Thursday, 21 May 2026

Cr Rae brightens up council meeting

Climate change and bulls**t on agenda

Andrew Paloczi profile image
by Andrew Paloczi
Cr Rae brightens up council meeting
Cr Scott Rae uses a globe of the world to make his point on the inconsistencies of climate change mitigation efforts.

IN WHAT was a dry and lengthy South Gippsland Shire Council meeting on Wednesday, Cr Scott Rae provided the dose of humour needed, albeit with a couple of serious messages, this time using a mixture of props.

There was an element of Atlas about him as he pointed to various parts of a globe of the world and highlighted the hypocrisy on show in relation to climate change mitigation efforts.

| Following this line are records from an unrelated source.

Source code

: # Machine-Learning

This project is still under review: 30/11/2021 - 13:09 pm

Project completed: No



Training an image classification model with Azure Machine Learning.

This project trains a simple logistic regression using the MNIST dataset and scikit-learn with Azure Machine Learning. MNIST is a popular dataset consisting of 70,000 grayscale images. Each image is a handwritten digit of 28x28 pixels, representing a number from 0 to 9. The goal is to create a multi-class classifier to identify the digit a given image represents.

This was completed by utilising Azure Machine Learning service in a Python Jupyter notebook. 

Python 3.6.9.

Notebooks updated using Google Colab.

“We live on one planet, one earth; here we are in Australia, and apparently, if we take a farm, bulldoze it and plant trees, we can pollute the Bejesus out of the world here and here and here with no effect; well, it doesn’t quite stack up,” Cr Rae said, possibly alluding to the fact our coal can be burnt in China or India and that’s not seen as a problem.

“Not all revegetation is appropriate,” he declared, using his “Warnie” wig as an example.

Cr Rae serves up a tastier gift from Brutus the bull than that received by the Victorian Premier a year ago.

Cr Rae also brought along some special biscuits celebrating one year since Brutus the bull sent his controversial cryovaced gift to Premier Jacinta Allen as an emphatic message from farmers of their opposition to the Emergency Services and Volunteers Fund.

“He’s asked me to bring biscuits this year,” Cr Rae said of his Hereford bull, later sharing them with meeting attendees.